<<<<
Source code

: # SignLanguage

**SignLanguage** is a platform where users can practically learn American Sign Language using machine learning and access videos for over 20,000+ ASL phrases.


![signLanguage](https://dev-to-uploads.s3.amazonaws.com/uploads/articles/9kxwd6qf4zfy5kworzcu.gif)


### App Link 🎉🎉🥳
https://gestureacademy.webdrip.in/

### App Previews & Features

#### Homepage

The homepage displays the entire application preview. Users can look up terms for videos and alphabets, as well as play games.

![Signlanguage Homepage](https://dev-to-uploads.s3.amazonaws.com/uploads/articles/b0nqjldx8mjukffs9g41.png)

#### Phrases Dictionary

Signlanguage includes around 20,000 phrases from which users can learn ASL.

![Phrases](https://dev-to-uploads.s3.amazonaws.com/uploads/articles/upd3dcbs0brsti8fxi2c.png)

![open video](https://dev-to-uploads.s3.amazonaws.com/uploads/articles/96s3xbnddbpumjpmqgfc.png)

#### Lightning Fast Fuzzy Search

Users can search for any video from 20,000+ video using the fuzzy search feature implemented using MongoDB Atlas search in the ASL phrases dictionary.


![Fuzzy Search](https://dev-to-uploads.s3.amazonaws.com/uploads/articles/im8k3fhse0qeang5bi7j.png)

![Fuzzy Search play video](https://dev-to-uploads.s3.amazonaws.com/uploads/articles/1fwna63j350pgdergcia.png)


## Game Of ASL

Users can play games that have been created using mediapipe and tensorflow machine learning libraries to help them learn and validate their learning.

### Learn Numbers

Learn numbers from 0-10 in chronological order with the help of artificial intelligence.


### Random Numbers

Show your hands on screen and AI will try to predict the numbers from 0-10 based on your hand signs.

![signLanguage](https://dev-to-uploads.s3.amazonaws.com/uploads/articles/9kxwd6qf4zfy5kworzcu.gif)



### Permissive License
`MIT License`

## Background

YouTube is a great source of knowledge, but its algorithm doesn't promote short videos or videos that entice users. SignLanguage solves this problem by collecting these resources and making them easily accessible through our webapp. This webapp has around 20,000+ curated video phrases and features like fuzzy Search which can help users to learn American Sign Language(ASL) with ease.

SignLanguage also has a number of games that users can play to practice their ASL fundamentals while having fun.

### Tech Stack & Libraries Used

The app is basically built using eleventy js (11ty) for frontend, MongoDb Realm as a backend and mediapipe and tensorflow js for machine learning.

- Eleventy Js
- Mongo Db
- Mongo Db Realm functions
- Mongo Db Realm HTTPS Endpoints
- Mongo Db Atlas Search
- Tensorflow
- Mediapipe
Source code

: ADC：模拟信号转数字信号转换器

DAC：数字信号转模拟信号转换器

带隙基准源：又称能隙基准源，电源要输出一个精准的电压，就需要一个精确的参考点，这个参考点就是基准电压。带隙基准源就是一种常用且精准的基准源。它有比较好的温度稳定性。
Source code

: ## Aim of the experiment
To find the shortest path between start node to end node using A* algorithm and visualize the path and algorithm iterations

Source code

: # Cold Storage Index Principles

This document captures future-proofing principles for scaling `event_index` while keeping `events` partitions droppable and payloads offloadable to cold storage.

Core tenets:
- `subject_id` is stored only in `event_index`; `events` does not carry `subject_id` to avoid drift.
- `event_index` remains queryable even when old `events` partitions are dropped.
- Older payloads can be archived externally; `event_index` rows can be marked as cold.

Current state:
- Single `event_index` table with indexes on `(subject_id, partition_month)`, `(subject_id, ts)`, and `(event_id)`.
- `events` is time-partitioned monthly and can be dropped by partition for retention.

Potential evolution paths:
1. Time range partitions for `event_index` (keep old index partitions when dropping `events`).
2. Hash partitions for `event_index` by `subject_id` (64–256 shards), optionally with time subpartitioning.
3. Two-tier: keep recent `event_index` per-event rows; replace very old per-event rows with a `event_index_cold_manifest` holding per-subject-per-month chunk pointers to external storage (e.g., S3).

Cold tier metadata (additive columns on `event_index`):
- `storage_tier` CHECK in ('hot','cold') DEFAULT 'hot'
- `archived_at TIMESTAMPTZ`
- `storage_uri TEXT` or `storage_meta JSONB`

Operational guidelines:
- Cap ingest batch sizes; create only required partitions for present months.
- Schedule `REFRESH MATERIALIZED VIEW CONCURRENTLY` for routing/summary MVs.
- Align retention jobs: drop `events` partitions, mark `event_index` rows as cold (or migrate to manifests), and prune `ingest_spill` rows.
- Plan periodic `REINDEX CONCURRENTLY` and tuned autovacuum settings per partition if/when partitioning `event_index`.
>>>>
* _EXERCISE DETAILS_: Output every entry again, exactly as given.

* _REPLY TO THE TASK_:
Source code

: # SignLanguage

**SignLanguage** is a platform where users can practically learn American Sign Language using machine learning and access videos for over 20,000+ ASL phrases.


![signLanguage](https://dev-to-uploads.s3.amazonaws.com/uploads/articles/9kxwd6qf4zfy5kworzcu.gif)


### App Link 🎉🎉🥳
https://gestureacademy.webdrip.in/

### App Previews & Features

#### Homepage

The homepage displays the entire application preview. Users can look up terms for videos and alphabets, as well as play games.

![Signlanguage Homepage](https://dev-to-uploads.s3.amazonaws.com/uploads/articles/b0nqjldx8mjukffs9g41.png)

#### Phrases Dictionary

Signlanguage includes around 20,000 phrases from which users can learn ASL.

![Phrases](https://dev-to-uploads.s3.amazonaws.com/uploads/articles/upd3dcbs0brsti8fxi2c.png)

![open video](https://dev-to-uploads.s3.amazonaws.com/uploads/articles/96s3xbnddbpumjpmqgfc.png)

#### Lightning Fast Fuzzy Search

Users can search for any video from 20,000+ video using the fuzzy search feature implemented using MongoDB Atlas search in the ASL phrases dictionary.


![Fuzzy Search](https://dev-to-uploads.s3.amazonaws.com/uploads/articles/im8k3fhse0qeang5bi7j.png)

![Fuzzy Search play video](https://dev-to-uploads.s3.amazonaws.com/uploads/articles/1fwna63j350pgdergcia.png)


## Game Of ASL

Users can play games that have been created using mediapipe and tensorflow machine learning libraries to help them learn and validate their learning.

### Learn Numbers

Learn numbers from 0-10 in chronological order with the help of artificial intelligence.


### Random Numbers

Show your hands on screen and AI will try to predict the numbers from 0-10 based on your hand signs.

![signLanguage](https://dev-to-uploads.s3.amazonaws.com/uploads/articles/9kxwd6qf4zfy5kworzcu.gif)



### Permissive License
`MIT License`

## Background

YouTube is a great source of knowledge, but its algorithm doesn't promote short videos or videos that entice users. SignLanguage solves this problem by collecting these resources and making them easily accessible through our webapp. This webapp has around 20,000+ curated video phrases and features like fuzzy Search which can help users to learn American Sign Language(ASL) with ease.

SignLanguage also has a number of games that users can play to practice their ASL fundamentals while having fun.

### Tech Stack & Libraries Used

The app is basically built using eleventy js (11ty) for frontend, MongoDb Realm as a backend and mediapipe and tensorflow js for machine learning.

- Eleventy Js
- Mongo Db
- Mongo Db Realm functions
- Mongo Db Realm HTTPS Endpoints
- Mongo Db Atlas Search
- Tensorflow
- Mediapipe
Source code

: ADC：模拟信号转数字信号转换器

DAC：数字信号转模拟信号转换器

带隙基准源：又称能隙基准源，电源要输出一个精准的电压，就需要一个精确的参考点，这个参考点就是基准电压。带隙基准源就是一种常用且精准的基准源。它有比较好的温度稳定性。
Source code

: ## Aim of the experiment
To find the shortest path between start node to end node using A* algorithm and visualize the path and algorithm iterations

Source code

: # Cold Storage Index Principles

This document captures future-proofing principles for scaling `event_index` while keeping `events` partitions droppable and payloads offloadable to cold storage.

Core tenets:
- `subject_id` is stored only in `event_index`; `events` does not carry `subject_id` to avoid drift.
- `event_index` remains queryable even when old `events` partitions are dropped.
- Older payloads can be archived externally; `event_index` rows can be marked as cold.

Current state:
- Single `event_index` table with indexes on `(subject_id, partition_month)`, `(subject_id, ts)`, and `(event_id)`.
- `events` is time-partitioned monthly and can be dropped by partition for retention.

Potential evolution paths:
1. Time range partitions for `event_index` (keep old index partitions when dropping `events`).
2. Hash partitions for `event_index` by `subject_id` (64–256 shards), optionally with time subpartitioning.
3. Two-tier: keep recent `event_index` per-event rows; replace very old per-event rows with a `event_index_cold_manifest` holding per-subject-per-month chunk pointers to external storage (e.g., S3).

Cold tier metadata (additive columns on `event_index`):
- `storage_tier` CHECK in ('hot','cold') DEFAULT 'hot'
- `archived_at TIMESTAMPTZ`
- `storage_uri TEXT` or `storage_meta JSONB`

Operational guidelines:
- Cap ingest batch sizes; create only required partitions for present months.
- Schedule `REFRESH MATERIALIZED VIEW CONCURRENTLY` for routing/summary MVs.
- Align retention jobs: drop `events` partitions, mark `event_index` rows as cold (or migrate to manifests), and prune `ingest_spill` rows.
- Plan periodic `REINDEX CONCURRENTLY` and tuned autovacuum settings per partition if/when partitioning `event_index`.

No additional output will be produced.